Johannesburg - Finance Minister Pravin Gordhan will struggle to tame the government’s budget deficit as quickly as predicted earlier this year, as flagging economic growth curbs tax revenue, pushing up borrowing costs.
The gap will probably reach 5 percent of gross domestic product (GDP) in the year to March, according to the median estimate of 16 economists surveyed. That’s up from the 4.6 percent forecast by Gordhan in his February 27 Budget. Since then, 10-year bond yields have risen 70 basis points, the biggest gain after Turkey and Slovenia among emerging market nations in Europe, Africa and the Middle East, data show.
Gordhan, who presents his medium-term budget to legislators in Cape Town today, is under pressure to narrow the deficit from 5.1 percent in the previous year to prevent another downgrade of South Africa’s credit rating, which is on a negative outlook at Standard & Poor’s and Moody’s Investors Service. With strikes at gold mines and vehicle makers disrupting output, the economy is set to expand at its slowest pace this year since 2009.

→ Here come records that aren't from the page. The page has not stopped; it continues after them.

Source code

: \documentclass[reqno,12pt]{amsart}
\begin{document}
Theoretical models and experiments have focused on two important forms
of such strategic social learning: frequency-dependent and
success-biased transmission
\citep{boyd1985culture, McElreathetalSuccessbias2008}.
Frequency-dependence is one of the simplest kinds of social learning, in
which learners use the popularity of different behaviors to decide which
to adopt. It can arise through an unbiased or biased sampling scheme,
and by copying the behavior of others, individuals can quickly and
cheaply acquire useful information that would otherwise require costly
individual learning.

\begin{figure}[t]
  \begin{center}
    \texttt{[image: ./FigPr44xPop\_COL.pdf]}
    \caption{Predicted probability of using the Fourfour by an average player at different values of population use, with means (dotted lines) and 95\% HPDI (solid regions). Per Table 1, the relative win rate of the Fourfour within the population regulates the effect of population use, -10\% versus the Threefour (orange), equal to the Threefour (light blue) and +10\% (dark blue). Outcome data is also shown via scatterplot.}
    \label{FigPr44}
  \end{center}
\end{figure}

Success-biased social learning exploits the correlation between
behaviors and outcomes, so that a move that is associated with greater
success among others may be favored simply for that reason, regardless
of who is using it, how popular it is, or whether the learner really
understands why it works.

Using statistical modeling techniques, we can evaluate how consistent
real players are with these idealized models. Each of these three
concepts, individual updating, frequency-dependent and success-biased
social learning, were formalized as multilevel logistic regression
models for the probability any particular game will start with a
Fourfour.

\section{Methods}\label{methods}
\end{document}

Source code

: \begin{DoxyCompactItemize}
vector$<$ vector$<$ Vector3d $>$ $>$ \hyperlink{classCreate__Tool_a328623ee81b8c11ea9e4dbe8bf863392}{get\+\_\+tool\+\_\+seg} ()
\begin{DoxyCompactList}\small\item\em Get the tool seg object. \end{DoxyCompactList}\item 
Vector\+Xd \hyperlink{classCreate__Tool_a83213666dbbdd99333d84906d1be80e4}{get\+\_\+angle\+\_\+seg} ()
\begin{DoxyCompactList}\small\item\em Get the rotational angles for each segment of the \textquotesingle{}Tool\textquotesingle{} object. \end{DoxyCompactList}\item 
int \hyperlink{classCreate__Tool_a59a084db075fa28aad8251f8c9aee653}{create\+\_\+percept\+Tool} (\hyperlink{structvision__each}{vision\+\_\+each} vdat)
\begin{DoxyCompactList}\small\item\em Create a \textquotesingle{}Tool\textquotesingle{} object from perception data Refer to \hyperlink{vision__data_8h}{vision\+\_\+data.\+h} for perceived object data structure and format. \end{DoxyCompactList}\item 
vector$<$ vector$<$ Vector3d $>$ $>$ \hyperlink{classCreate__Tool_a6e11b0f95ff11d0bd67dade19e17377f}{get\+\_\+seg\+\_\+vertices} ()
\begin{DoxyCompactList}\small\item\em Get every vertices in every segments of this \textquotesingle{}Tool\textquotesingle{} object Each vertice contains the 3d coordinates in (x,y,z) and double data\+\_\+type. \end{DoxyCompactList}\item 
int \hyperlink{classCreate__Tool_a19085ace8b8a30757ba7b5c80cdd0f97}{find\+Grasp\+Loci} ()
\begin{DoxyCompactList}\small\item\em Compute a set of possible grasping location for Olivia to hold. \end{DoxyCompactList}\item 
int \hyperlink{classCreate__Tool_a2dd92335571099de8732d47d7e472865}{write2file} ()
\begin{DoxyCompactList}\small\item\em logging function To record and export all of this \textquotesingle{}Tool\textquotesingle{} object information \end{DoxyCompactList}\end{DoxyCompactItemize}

“GDP growth has continuously been lower than forecast,” George Herman at Citadel Investment Services said on Monday. “That means the deficit ratio will come under pressure.”
The shortfall on the budget will probably narrow to 4.4 percent of GDP for fiscal 2015 and 3.6 percent the following year, according to the survey. Gordhan said in February the deficit would be 3.1 percent by 2016, based on economic growth projections of 2.7 percent this year, 3.5 percent next year and 3.8 percent in 2015.
Gordhan may be forced to trim back growth estimates to 2.1 percent this year and 2.9 percent in 2014, according to another survey of economists.
“Fiscal flexibility remains as constrained as ever while economic growth has continued to disappoint, a combination of a soft global outlook and a series of labour-related shocks to domestic activity,” Matthew Sharratt, an economist at Bank of America Merrill Lynch in Cape Town, said in a note to clients on Monday.
The widening budget deficit is pushing up government debt levels, which Gordhan said in February would reach 45 percent of GDP in the year to March 2016 from about 43 percent this year.
The rand has lost 14 percent against the dollar this year, the worst performer among 16 major currencies tracked by Bloomberg. Yields on rand bonds due in February 2023 climbed 4 basis points to 7.44 percent yesterday.
South Africa might face another credit rating downgrade if the government raised debt levels much further, Moody’s said in a report on October 12. Moody’s rates the nation at Baa1, the third-lowest investment grade and on par with Mexico, Thailand and Russia.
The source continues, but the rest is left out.